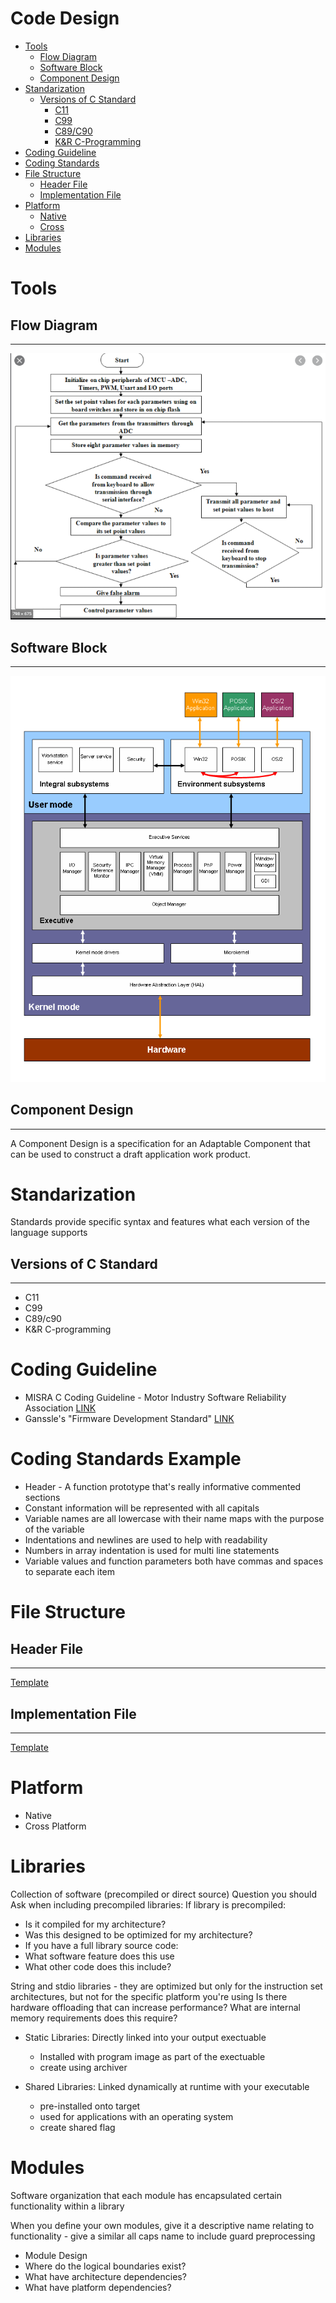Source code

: # Code Design   
- [Tools](#Tools)   
    - [Flow Diagram](#Flow-Diagram)   
    - [Software Block](#Software-Block)   
    - [Component Design](#Component-Design)   
- [Standarization](#Standarization)   
    - [Versions of C Standard](#Versions-of-C-Standard)   
        - [C11](#C11)   
        - [C99](#C99)   
        - [C89/C90](#C89/C90)   
        - [K&R C-Programming](#K&R-C-Programming)   
- [Coding Guideline](#Coding-Guideline)   
- [Coding Standards](#Coding-Standards)   
- [File Structure](#File-Structure)   
    - [Header File](#Header-File)   
    - [Implementation File](#Implementation-File)   
- [Platform](#Platform)   
    - [Native](#Native)   
    - [Cross](#Cross)   
- [Libraries](#Libraries)   
- [Modules](#Modules)   
# Tools   
## Flow Diagram  
---   

![Flow Diagram](../assets/flowchart.png) 
   
## Software Block  
---   

![Window Architecture](../assets/win_2000.png) 
## Component Design  
---   
A Component Design is a specification for an Adaptable Component that can be used to construct a draft application work product.  

# Standarization  
Standards provide specific syntax and features what each version of the language supports 
## Versions of C Standard  
---   
- C11
- C99
- C89/c90
- K&R C-programming
   
# Coding Guideline  
- MISRA C Coding Guideline - Motor Industry Software Reliability Association [LINK](https://www.perforce.com/resources/qac/misra-c-cpp)
- Ganssle's "Firmware Development Standard" [LINK](http://www.ganssle.com/fsm.htm)

# Coding Standards Example   
- Header - A function prototype  that's really informative commented sections
- Constant information will  be represented with all capitals
- Variable names are all lowercase with their name maps with the purpose of the variable
- Indentations and newlines are used to help with readability
- Numbers in array indentation is used for multi line statements 
- Variable values and function parameters both have commas and spaces to separate each item
# File Structure   
## Header File  
---  
[Template](https://github.com/richanynguon/PathToHokage/blob/master/Embedded_System/coursera_ese/src/Document_Templates.md) 

## Implementation File  
---   
[Template](https://github.com/richanynguon/PathToHokage/blob/master/Embedded_System/coursera_ese/src/Document_Templates.md) 

# Platform   
- Native
- Cross Platform
   
# Libraries  
Collection of software (precompiled or direct source) 
Question you should Ask when including precompiled libraries:
If library is precompiled:
- Is it compiled for my architecture?
- Was this designed to be optimized for my architecture?
- If you have a full library source code:
- What software feature does this use
- What other code does this include?


String and stdio libraries - they are optimized but only for the instruction set architectures, but not for the specific platform you're using
Is there hardware offloading that can increase performance?
What are internal memory requirements does this require?  
- Static Libraries: Directly linked into your output exectuable
    - Installed with program image as part of the exectuable
    - create using archiver

- Shared Libraries: Linked dynamically at runtime with your executable
    - pre-installed onto target
    - used for applications with an operating system
    - create shared flag


# Modules   
Software organization that each module has encapsulated certain functionality within a library

When you define your own modules, give it a descriptive name relating to functionality - give a similar all caps name to include guard preprocessing  

- Module Design
- Where do the logical boundaries exist?
- What have architecture dependencies?
- What have platform dependencies?


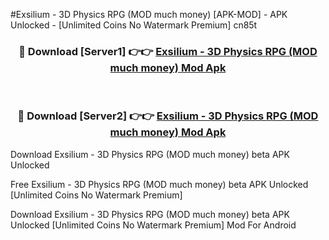 #Exsilium - 3D Physics RPG (MOD much money) [APK-MOD] - APK Unlocked - [Unlimited Coins No Watermark Premium] cn85t



<div align="center">

<h3>🔴 Download [Server1] 👉👉 <a href="https://momento.my/?title=Exsilium_-_3D_Physics_RPG_(MOD_much_money)">Exsilium - 3D Physics RPG (MOD much money) Mod Apk</a></h3><br>

<h3>🔴 Download [Server2] 👉👉 <a href="https://momento.my/?title=Exsilium_-_3D_Physics_RPG_(MOD_much_money)">Exsilium - 3D Physics RPG (MOD much money) Mod Apk</a></h3>
</div>



Download Exsilium - 3D Physics RPG (MOD much money) beta APK Unlocked

Free Exsilium - 3D Physics RPG (MOD much money) beta APK Unlocked [Unlimited Coins No Watermark Premium]

Download Exsilium - 3D Physics RPG (MOD much money) beta APK Unlocked [Unlimited Coins No Watermark Premium] Mod For Android
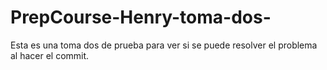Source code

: # PrepCourse-Henry-toma-dos-
Esta es una toma dos de prueba para ver si se puede resolver el problema al hacer el commit.
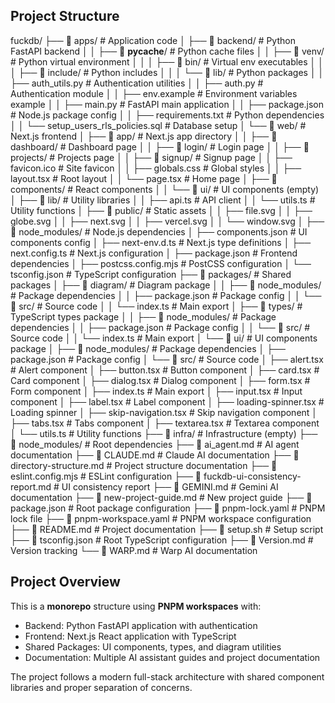 ## Project Structure

fuckdb/
├── 📁 apps/                          # Application code
│   ├── 📁 backend/                   # Python FastAPI backend
│   │   ├── 📁 __pycache__/          # Python cache files
│   │   ├── 📁 venv/                 # Python virtual environment
│   │   │   ├── 📁 bin/              # Virtual env executables
│   │   │   ├── 📁 include/          # Python includes
│   │   │   └── 📁 lib/              # Python packages
│   │   ├── auth_utils.py            # Authentication utilities
│   │   ├── auth.py                  # Authentication module
│   │   ├── env.example              # Environment variables example
│   │   ├── main.py                  # FastAPI main application
│   │   ├── package.json             # Node.js package config
│   │   ├── requirements.txt         # Python dependencies
│   │   └── setup_users_rls_policies.sql  # Database setup
│   └── 📁 web/                      # Next.js frontend
│       ├── 📁 app/                  # Next.js app directory
│       │   ├── 📁 dashboard/        # Dashboard page
│       │   ├── 📁 login/            # Login page
│       │   ├── 📁 projects/         # Projects page
│       │   ├── 📁 signup/           # Signup page
│       │   ├── favicon.ico          # Site favicon
│       │   ├── globals.css          # Global styles
│       │   ├── layout.tsx           # Root layout
│       │   └── page.tsx             # Home page
│       ├── 📁 components/           # React components
│       │   └── 📁 ui/               # UI components (empty)
│       ├── 📁 lib/                  # Utility libraries
│       │   ├── api.ts               # API client
│       │   └── utils.ts             # Utility functions
│       ├── 📁 public/               # Static assets
│       │   ├── file.svg
│       │   ├── globe.svg
│       │   ├── next.svg
│       │   ├── vercel.svg
│       │   └── window.svg
│       ├── 📁 node_modules/         # Node.js dependencies
│       ├── components.json          # UI components config
│       ├── next-env.d.ts            # Next.js type definitions
│       ├── next.config.ts           # Next.js configuration
│       ├── package.json             # Frontend dependencies
│       ├── postcss.config.mjs       # PostCSS configuration
│       └── tsconfig.json            # TypeScript configuration
├── 📁 packages/                     # Shared packages
│   ├── 📁 diagram/                  # Diagram package
│   │   ├── 📁 node_modules/         # Package dependencies
│   │   ├── package.json             # Package config
│   │   └── 📁 src/                  # Source code
│   │       └── index.ts             # Main export
│   ├── 📁 types/                    # TypeScript types package
│   │   ├── 📁 node_modules/         # Package dependencies
│   │   ├── package.json             # Package config
│   │   └── 📁 src/                  # Source code
│   │       └── index.ts             # Main export
│   └── 📁 ui/                       # UI components package
│       ├── 📁 node_modules/         # Package dependencies
│       ├── package.json             # Package config
│       └── 📁 src/                  # Source code
│           ├── alert.tsx            # Alert component
│           ├── button.tsx           # Button component
│           ├── card.tsx             # Card component
│           ├── dialog.tsx           # Dialog component
│           ├── form.tsx             # Form component
│           ├── index.ts             # Main export
│           ├── input.tsx            # Input component
│           ├── label.tsx            # Label component
│           ├── loading-spinner.tsx  # Loading spinner
│           ├── skip-navigation.tsx  # Skip navigation component
│           ├── tabs.tsx             # Tabs component
│           ├── textarea.tsx         # Textarea component
│           └── utils.ts             # Utility functions
├── 📁 infra/                        # Infrastructure (empty)
├── 📁 node_modules/                 # Root dependencies
├── 📄 ai_agent.md                   # AI agent documentation
├── 📄 CLAUDE.md                     # Claude AI documentation
├── 📄 directory-structure.md        # Project structure documentation
├── 📄 eslint.config.mjs             # ESLint configuration
├── 📄 fuckdb-ui-consistency-report.md  # UI consistency report
├── 📄 GEMINI.md                     # Gemini AI documentation
├── 📄 new-project-guide.md          # New project guide
├── 📄 package.json                  # Root package configuration
├── 📄 pnpm-lock.yaml                # PNPM lock file
├── 📄 pnpm-workspace.yaml           # PNPM workspace configuration
├── 📄 README.md                     # Project documentation
├── 📄 setup.sh                      # Setup script
├── 📄 tsconfig.json                 # Root TypeScript configuration
├── 📄 Version.md                    # Version tracking
└── 📄 WARP.md                       # Warp AI documentation


## Project Overview
This is a **monorepo** structure using **PNPM workspaces** with:
- Backend: Python FastAPI application with authentication
- Frontend: Next.js React application with TypeScript
- Shared Packages: UI components, types, and diagram utilities
- Documentation: Multiple AI assistant guides and project documentation

The project follows a modern full-stack architecture with shared component libraries and proper separation of concerns.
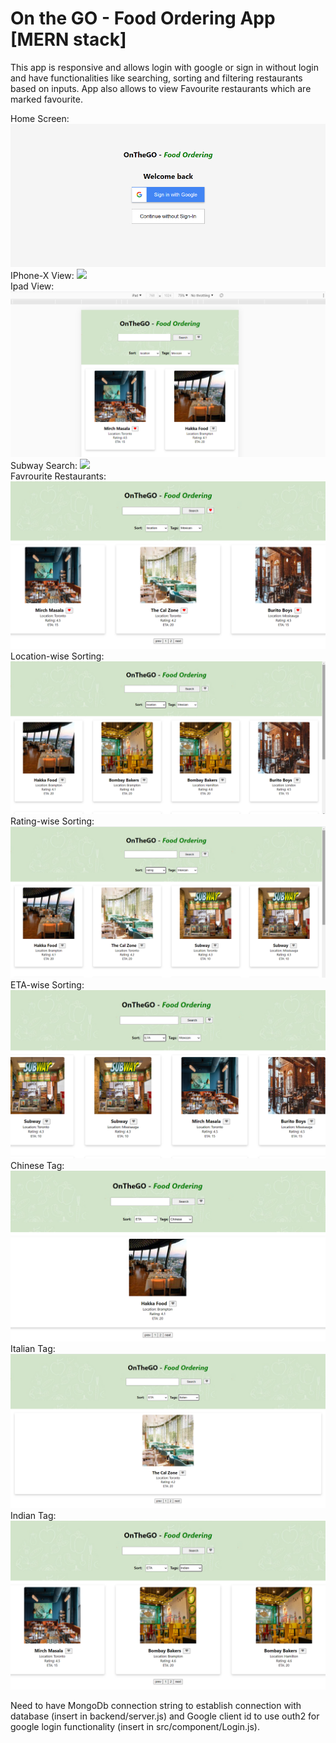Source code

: # On the GO - Food Ordering App [MERN stack]

This app is responsive and allows login with google or sign in without login and have functionalities like searching, sorting and filtering restaurants based on inputs. App also allows to view Favourite restaurants which are marked favourite.

<div>
    Home Screen:
    <img src="/public/screenshots/home-screen.png"></img> 
</div>
<div>
    IPhone-X View:
    <img src="/public/screenshots/iphone-X-view.png.png"></img> 
</div>
<div>
    Ipad View:
    <img src="/public/screenshots/ipad-view.png"></img> 
</div>
<div>
    Subway Search:
    <img src="/public/screenshots/subway-search.png.png"></img> 
</div>
<div>
    Favrourite Restaurants:
    <img src="/public/screenshots/favourite-restaurants.png"></img> 
</div>
<div>
    Location-wise Sorting:
    <img src="/public/screenshots/location-wise-sorting.png"></img> 
</div>
<div>
    Rating-wise Sorting:
    <img src="/public/screenshots/rating-wise-sorting.png"></img> 
</div>
<div>
    ETA-wise Sorting:
    <img src="/public/screenshots/ETA-wise-sorting.png"></img> 
</div>
<div>
    Chinese Tag:
    <img src="/public/screenshots/chinese-tag.png"></img> 
</div>
<div>
    Italian Tag:
    <img src="/public/screenshots/italian-tag.png"></img> 
</div>
<div>
    Indian Tag:
    <img src="/public/screenshots/indian-tag.png"></img> 
</div>

Need to have MongoDb connection string to establish connection with database (insert in backend/server.js) and Google client id to use outh2 for google login functionality (insert in src/component/Login.js).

--*--

• _TASK INSTRUCTIONS_
Note every line of the records that holds the word "href", and copy it.

• _TASK RESULT_
<h3>🔴 Download [Server1] 👉👉 <a href="https://momento.my/?title=Exsilium_-_3D_Physics_RPG_(MOD_much_money)">Exsilium - 3D Physics RPG (MOD much money) Mod Apk</a></h3><br>
<h3>🔴 Download [Server2] 👉👉 <a href="https://momento.my/?title=Exsilium_-_3D_Physics_RPG_(MOD_much_money)">Exsilium - 3D Physics RPG (MOD much money) Mod Apk</a></h3>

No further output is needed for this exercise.